Persistent NINO3 or NINO3.4 values cooler than −0.8 °C are typical of La Niña, while persistent values warmer than +0.8 °C typically indicate El Niño.
The 30-day Southern Oscillation Index (SOI) for the 30 days ending 10 October 2021 was +9.4. The 90-day SOI value was +8.8.
The 30-day SOI has maintained similar values over the past four weeks.
Sustained negative values of the SOI above +7 typically indicate La Niña while sustained positive values below −7 typically indicate El Niño.
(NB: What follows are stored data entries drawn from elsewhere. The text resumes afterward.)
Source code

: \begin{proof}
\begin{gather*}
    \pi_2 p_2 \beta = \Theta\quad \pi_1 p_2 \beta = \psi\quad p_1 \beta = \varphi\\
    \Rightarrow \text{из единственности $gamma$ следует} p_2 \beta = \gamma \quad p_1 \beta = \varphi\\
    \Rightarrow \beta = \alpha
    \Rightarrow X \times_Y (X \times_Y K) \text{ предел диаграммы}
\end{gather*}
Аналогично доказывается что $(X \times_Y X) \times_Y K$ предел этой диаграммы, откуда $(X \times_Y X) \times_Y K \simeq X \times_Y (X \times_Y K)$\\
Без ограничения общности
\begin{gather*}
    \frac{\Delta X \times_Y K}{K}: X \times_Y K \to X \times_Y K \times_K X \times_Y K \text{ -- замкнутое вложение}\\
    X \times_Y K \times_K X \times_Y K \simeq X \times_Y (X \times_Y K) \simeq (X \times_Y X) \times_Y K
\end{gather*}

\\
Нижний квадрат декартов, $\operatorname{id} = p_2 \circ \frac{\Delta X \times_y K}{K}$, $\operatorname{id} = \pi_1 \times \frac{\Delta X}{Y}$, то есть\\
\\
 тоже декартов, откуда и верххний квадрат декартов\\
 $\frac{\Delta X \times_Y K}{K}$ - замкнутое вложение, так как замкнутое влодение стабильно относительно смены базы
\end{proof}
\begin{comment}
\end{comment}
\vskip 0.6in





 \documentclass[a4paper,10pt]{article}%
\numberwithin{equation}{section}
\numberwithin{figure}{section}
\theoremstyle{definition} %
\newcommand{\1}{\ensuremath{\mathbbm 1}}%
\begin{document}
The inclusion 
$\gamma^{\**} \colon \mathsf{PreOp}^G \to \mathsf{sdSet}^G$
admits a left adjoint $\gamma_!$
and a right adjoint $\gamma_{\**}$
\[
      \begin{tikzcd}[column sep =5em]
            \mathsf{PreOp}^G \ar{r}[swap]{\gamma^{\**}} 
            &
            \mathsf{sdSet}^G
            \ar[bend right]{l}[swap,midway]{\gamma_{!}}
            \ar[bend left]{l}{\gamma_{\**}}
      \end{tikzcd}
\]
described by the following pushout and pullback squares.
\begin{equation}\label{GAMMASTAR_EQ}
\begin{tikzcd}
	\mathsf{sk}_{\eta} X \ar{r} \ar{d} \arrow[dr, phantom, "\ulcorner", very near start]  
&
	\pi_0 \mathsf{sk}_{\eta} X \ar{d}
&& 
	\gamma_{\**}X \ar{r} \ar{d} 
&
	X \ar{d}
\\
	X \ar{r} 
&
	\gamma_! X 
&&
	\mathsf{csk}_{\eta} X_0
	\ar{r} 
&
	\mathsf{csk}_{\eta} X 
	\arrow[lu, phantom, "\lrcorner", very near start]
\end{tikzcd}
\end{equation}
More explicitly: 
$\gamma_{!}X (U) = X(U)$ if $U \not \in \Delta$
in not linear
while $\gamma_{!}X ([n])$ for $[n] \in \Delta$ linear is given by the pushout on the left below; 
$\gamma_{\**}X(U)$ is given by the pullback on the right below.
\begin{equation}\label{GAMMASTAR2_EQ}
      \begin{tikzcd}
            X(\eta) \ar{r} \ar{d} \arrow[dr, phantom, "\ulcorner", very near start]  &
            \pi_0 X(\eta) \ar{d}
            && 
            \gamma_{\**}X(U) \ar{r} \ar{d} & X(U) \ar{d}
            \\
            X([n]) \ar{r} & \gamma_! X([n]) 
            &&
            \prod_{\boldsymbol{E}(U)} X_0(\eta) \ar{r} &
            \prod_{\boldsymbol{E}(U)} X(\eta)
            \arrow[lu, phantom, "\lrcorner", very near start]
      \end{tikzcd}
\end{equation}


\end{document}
Values between +7 and −7 generally indicate neutral conditions.
Trade winds for the 5 days ending 10 October 2021 were slightly stronger than average across much of the central and western tropical Pacific, and close to average in the east.
During La Niña there is a sustained strengthening of the trade winds across much of the tropical Pacific, while during El Niño there is a sustained weakening, or even reversal, of the trade winds.
The Madden–Julian Oscillation (MJO) has been active over the Maritime Continent, but is expected to weaken in the coming week and is unlikely to influence Australian rainfall patterns. While the MJO is over the Maritime Continent region, it encourages enhanced rainfall over the tropics to the north of Australia.
The negative Indian Ocean Dipole (IOD) event has strengthened again over the past fortnight, with index values again meeting negative IOD thresholds (i.e. −0.4 °C or cooler). The latest weekly value of the Indian Ocean Dipole (IOD) index to 10 October 2021 was −0.53 °C.
However, all five international climate models surveyed by the Bureau indicate the monthly IOD value for November will be within the neutral range, indicating a return to neutral weekly values in the coming weeks. This is consistent with the typical life cycle of an IOD event, which sees events dissipate in late spring or early summer with the arrival of the Australian monsoon. When the monsoon trough shifts south over the tropical Indian Ocean, it changes wind patterns and prevents an IOD event from forming. This is why IOD events are unable to form (and therefore influence Australian climate) during December to April.
Weekly sea surface temperatures (SSTs) in the Indian Ocean were warmer than average across much of the eastern half and north of the basin. Residual warm SST anomalies are likely to persist as the event declines, and are still expected to influence rainfall patterns. A negative IOD, and a warmer eastern Indian Ocean generally, increase the chances of above average spring rainfall for much of southern and eastern Australia. Additionally, daytime temperatures are typically cooler than average for southern Australia, but warmer than average in the north.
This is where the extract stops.